- [WHAT YOU SHOULD DO]
Nothing but the exact text of the entries should appear in your answer; pictures stay out.

Collected data
- - - -
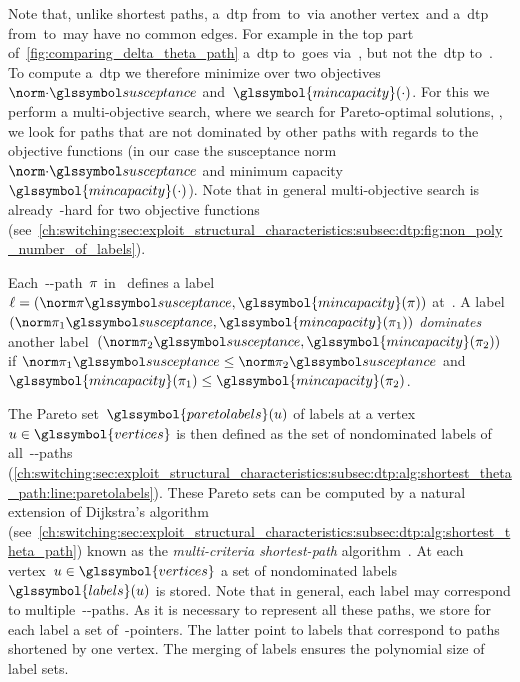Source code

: Note that, unlike shortest paths, a~\gls{dtp} from~\source to~\sink via another
vertex~\vertexb and a~\gls{dtp} from~\source to~\vertexb may have no common
edges. For example in the top part
of~\cref{fig:comparing_delta_theta_path} a~\gls{dtp} to~\vertexb goes
via~\vertexa, but not the~\gls{dtp} to~\sink. To compute a~\gls{dtp} we
therefore minimize over two objectives~$\bnorm{\cdot}$
and~$\glssymbol{mincapacity}(\cdot)$. For this we perform a multi-objective
search, where we search for Pareto-optimal solutions, \ie, we look for paths
that are not dominated by other paths with regards to the objective functions
(in our case the susceptance norm~$\bnorm{\cdot}$ and minimum
capacity~$\glssymbol{mincapacity}(\cdot)$). Note that in general multi-objective
search is already~\NP-hard for two objective functions~\parencite{Gar79}
(see~\cref{ch:switching:sec:exploit_structural_characteristics:subsec:dtp:fig:non_poly_number_of_labels}).
%
\begin{definition}
    Each~\source-\vertexa-path~$\pi$ in~ defines a
    label~$\lab=(\bnorm{\pathu},\glssymbol{mincapacity}(\pathu))$ at~\vertexa.
    A label~$(\bnorm{\pathu_1}, \glssymbol{mincapacity}(\pathu_1))$
    \emph{dominates} another label~$(\bnorm{\pathu_2},
    \glssymbol{mincapacity}(\pathu_2))$ if
    $\bnorm{\pathu_1}\leq\bnorm{\pathu_2}$ and
    $\glssymbol{mincapacity}(\pathu_1)\le\glssymbol{mincapacity}(\pathu_2)$. 
\end{definition}
% 
% 
The Pareto set~$\glssymbol{paretolabels}(\vertexa)$ of labels at a
vertex~$\vertexa\in\glssymbol{vertices}$ is then defined as the set of
nondominated labels of all~\source-\vertexa-paths
(\cref{ch:switching:sec:exploit_structural_characteristics:subsec:dtp:alg:shortest_theta_path:line:paretolabels}).
%
These Pareto sets can be computed by a natural extension of Dijkstra's algorithm
(see~\cref{ch:switching:sec:exploit_structural_characteristics:subsec:dtp:alg:shortest_theta_path})
known as the
% 
\emph{multi-criteria shortest-path} algorithm~\parencite{MARTINS1984236}. At
each vertex~$\vertexa\in\glssymbol{vertices}$ a set of nondominated labels~$
\glssymbol{labels}(\vertexa)$
% 
is stored. Note that in general, each label may correspond to 
% 
multiple~\source-\vertexa-paths. As it is necessary to represent all these
paths, we store for each label a set of~\parent-pointers. The latter point to
labels that correspond to paths shortened by one vertex. The merging of labels
ensures the polynomial size of label sets.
- - - -
- [RESULT FOR THIS EXERCISE]
Source code

: Note that, unlike shortest paths, a~\gls{dtp} from~\source to~\sink via another
vertex~\vertexb and a~\gls{dtp} from~\source to~\vertexb may have no common
edges. For example in the top part
of~\cref{fig:comparing_delta_theta_path} a~\gls{dtp} to~\vertexb goes
via~\vertexa, but not the~\gls{dtp} to~\sink. To compute a~\gls{dtp} we
therefore minimize over two objectives~$\bnorm{\cdot}$
and~$\glssymbol{mincapacity}(\cdot)$. For this we perform a multi-objective
search, where we search for Pareto-optimal solutions, \ie, we look for paths
that are not dominated by other paths with regards to the objective functions
(in our case the susceptance norm~$\bnorm{\cdot}$ and minimum
capacity~$\glssymbol{mincapacity}(\cdot)$). Note that in general multi-objective
search is already~\NP-hard for two objective functions~\parencite{Gar79}
(see~\cref{ch:switching:sec:exploit_structural_characteristics:subsec:dtp:fig:non_poly_number_of_labels}).
%
\begin{definition}
    Each~\source-\vertexa-path~$\pi$ in~ defines a
    label~$\lab=(\bnorm{\pathu},\glssymbol{mincapacity}(\pathu))$ at~\vertexa.
    A label~$(\bnorm{\pathu_1}, \glssymbol{mincapacity}(\pathu_1))$
    \emph{dominates} another label~$(\bnorm{\pathu_2},
    \glssymbol{mincapacity}(\pathu_2))$ if
    $\bnorm{\pathu_1}\leq\bnorm{\pathu_2}$ and
    $\glssymbol{mincapacity}(\pathu_1)\le\glssymbol{mincapacity}(\pathu_2)$. 
\end{definition}
% 
% 
The Pareto set~$\glssymbol{paretolabels}(\vertexa)$ of labels at a
vertex~$\vertexa\in\glssymbol{vertices}$ is then defined as the set of
nondominated labels of all~\source-\vertexa-paths
(\cref{ch:switching:sec:exploit_structural_characteristics:subsec:dtp:alg:shortest_theta_path:line:paretolabels}).
%
These Pareto sets can be computed by a natural extension of Dijkstra's algorithm
(see~\cref{ch:switching:sec:exploit_structural_characteristics:subsec:dtp:alg:shortest_theta_path})
known as the
% 
\emph{multi-criteria shortest-path} algorithm~\parencite{MARTINS1984236}. At
each vertex~$\vertexa\in\glssymbol{vertices}$ a set of nondominated labels~$
\glssymbol{labels}(\vertexa)$
% 
is stored. Note that in general, each label may correspond to 
% 
multiple~\source-\vertexa-paths. As it is necessary to represent all these
paths, we store for each label a set of~\parent-pointers. The latter point to
labels that correspond to paths shortened by one vertex. The merging of labels
ensures the polynomial size of label sets.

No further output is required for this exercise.